"Write without pay until someone offers pay. If nobody offers pay within three years, the candidate may look upon this circumstance as the sign . . . that sawing wood is what he was intended for." — Mark Twain


Sawing Wood chronicles the travels and artistic ventures of a young family as they move from San Francisco to Boise to Boulder, CO in pursuit of a place to call home.


Wednesday, August 7, 2013

Bus Ride to Los Angeles


The five hundred miles of irrigated fields and orchards that is the Central Valley comes to a stark finish at it's southern end, enclosed in brushy sunbaked mountains. The highway planks upwards: the bus groans in low gear.

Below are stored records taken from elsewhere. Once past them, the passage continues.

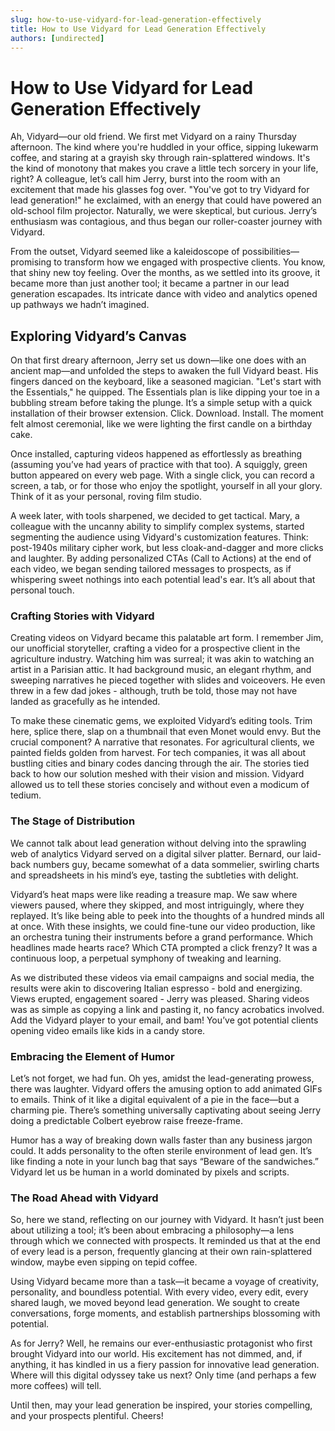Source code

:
 ```yaml
---
slug: how-to-use-vidyard-for-lead-generation-effectively
title: How to Use Vidyard for Lead Generation Effectively
authors: [undirected]
---
```



# How to Use Vidyard for Lead Generation Effectively

Ah, Vidyard—our old friend. We first met Vidyard on a rainy Thursday afternoon. The kind where you're huddled in your office, sipping lukewarm coffee, and staring at a grayish sky through rain-splattered windows. It's the kind of monotony that makes you crave a little tech sorcery in your life, right? A colleague, let’s call him Jerry, burst into the room with an excitement that made his glasses fog over. "You've got to try Vidyard for lead generation!" he exclaimed, with an energy that could have powered an old-school film projector. Naturally, we were skeptical, but curious. Jerry’s enthusiasm was contagious, and thus began our roller-coaster journey with Vidyard.

From the outset, Vidyard seemed like a kaleidoscope of possibilities—promising to transform how we engaged with prospective clients. You know, that shiny new toy feeling. Over the months, as we settled into its groove, it became more than just another tool; it became a partner in our lead generation escapades. Its intricate dance with video and analytics opened up pathways we hadn’t imagined.

## Exploring Vidyard’s Canvas

On that first dreary afternoon, Jerry set us down—like one does with an ancient map—and unfolded the steps to awaken the full Vidyard beast. His fingers danced on the keyboard, like a seasoned magician. "Let's start with the Essentials," he quipped. The Essentials plan is like dipping your toe in a bubbling stream before taking the plunge. It’s a simple setup with a quick installation of their browser extension. Click. Download. Install. The moment felt almost ceremonial, like we were lighting the first candle on a birthday cake.

Once installed, capturing videos happened as effortlessly as breathing (assuming you’ve had years of practice with that too). A squiggly, green button appeared on every web page. With a single click, you can record a screen, a tab, or for those who enjoy the spotlight, yourself in all your glory. Think of it as your personal, roving film studio.

A week later, with tools sharpened, we decided to get tactical. Mary, a colleague with the uncanny ability to simplify complex systems, started segmenting the audience using Vidyard's customization features. Think: post-1940s military cipher work, but less cloak-and-dagger and more clicks and laughter. By adding personalized CTAs (Call to Actions) at the end of each video, we began sending tailored messages to prospects, as if whispering sweet nothings into each potential lead's ear. It’s all about that personal touch.

### Crafting Stories with Vidyard

Creating videos on Vidyard became this palatable art form. I remember Jim, our unofficial storyteller, crafting a video for a prospective client in the agriculture industry. Watching him was surreal; it was akin to watching an artist in a Parisian attic. It had background music, an elegant rhythm, and sweeping narratives he pieced together with slides and voiceovers. He even threw in a few dad jokes - although, truth be told, those may not have landed as gracefully as he intended.

To make these cinematic gems, we exploited Vidyard’s editing tools. Trim here, splice there, slap on a thumbnail that even Monet would envy. But the crucial component? A narrative that resonates. For agricultural clients, we painted fields golden from harvest. For tech companies, it was all about bustling cities and binary codes dancing through the air. The stories tied back to how our solution meshed with their vision and mission. Vidyard allowed us to tell these stories concisely and without even a modicum of tedium.

### The Stage of Distribution

We cannot talk about lead generation without delving into the sprawling web of analytics Vidyard served on a digital silver platter. Bernard, our laid-back numbers guy, became somewhat of a data sommelier, swirling charts and spreadsheets in his mind’s eye, tasting the subtleties with delight. 

Vidyard’s heat maps were like reading a treasure map. We saw where viewers paused, where they skipped, and most intriguingly, where they replayed. It’s like being able to peek into the thoughts of a hundred minds all at once. With these insights, we could fine-tune our video production, like an orchestra tuning their instruments before a grand performance. Which headlines made hearts race? Which CTA prompted a click frenzy? It was a continuous loop, a perpetual symphony of tweaking and learning.

As we distributed these videos via email campaigns and social media, the results were akin to discovering Italian espresso - bold and energizing. Views erupted, engagement soared - Jerry was pleased. Sharing videos was as simple as copying a link and pasting it, no fancy acrobatics involved. Add the Vidyard player to your email, and bam! You’ve got potential clients opening video emails like kids in a candy store.

### Embracing the Element of Humor

Let’s not forget, we had fun. Oh yes, amidst the lead-generating prowess, there was laughter. Vidyard offers the amusing option to add animated GIFs to emails. Think of it like a digital equivalent of a pie in the face—but a charming pie. There’s something universally captivating about seeing Jerry doing a predictable Colbert eyebrow raise freeze-frame.

Humor has a way of breaking down walls faster than any business jargon could. It adds personality to the often sterile environment of lead gen. It’s like finding a note in your lunch bag that says “Beware of the sandwiches.” Vidyard let us be human in a world dominated by pixels and scripts.

### The Road Ahead with Vidyard

So, here we stand, reflecting on our journey with Vidyard. It hasn’t just been about utilizing a tool; it’s been about embracing a philosophy—a lens through which we connected with prospects. It reminded us that at the end of every lead is a person, frequently glancing at their own rain-splattered window, maybe even sipping on tepid coffee.

Using Vidyard became more than a task—it became a voyage of creativity, personality, and boundless potential. With every video, every edit, every shared laugh, we moved beyond lead generation. We sought to create conversations, forge moments, and establish partnerships blossoming with potential.

As for Jerry? Well, he remains our ever-enthusiastic protagonist who first brought Vidyard into our world. His excitement has not dimmed, and, if anything, it has kindled in us a fiery passion for innovative lead generation. Where will this digital odyssey take us next? Only time (and perhaps a few more coffees) will tell.

Until then, may your lead generation be inspired, your stories compelling, and your prospects plentiful. Cheers!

At the side of the road a man fans his hat at a steaming radiator while two women talk into their cell phones. The bus climbs and passengers sleep, worn by the long ride from San Francisco, the heat, memories of a fog-fringed coast. Evening light streams ruddy through the windows, casts deep shadows into the high, gouged ridges. Over Tejan Pass (4100'): the reservoir brim-full with snowmelt pumped across valley from the Sierra Nevada: a king's table set before starved mountains.

The bus ride has made us family, our wandering lives braided together for eight hours of travel. Sharing a mini-table, sitting hip to hip: an elderly black woman in knitted green headscarf talks on a cellphone to her reflection in the window; an Asian woman in designer sunglasses chats across isle to a young woman that could be her daughter; a young white guy with purple hair and painted toe nails, purple legwarmers cut away to allow his feet into flip-flops, sketches in his oversized notebook, endearing himself to the other women with his feminine, eccentric, yet good-boy ways. They want to see what he's drawing. They adore his nails. He responds with a joke: “Oh, I just love your nails,” an older woman says to a young woman, “But I'm too old for that whore look.”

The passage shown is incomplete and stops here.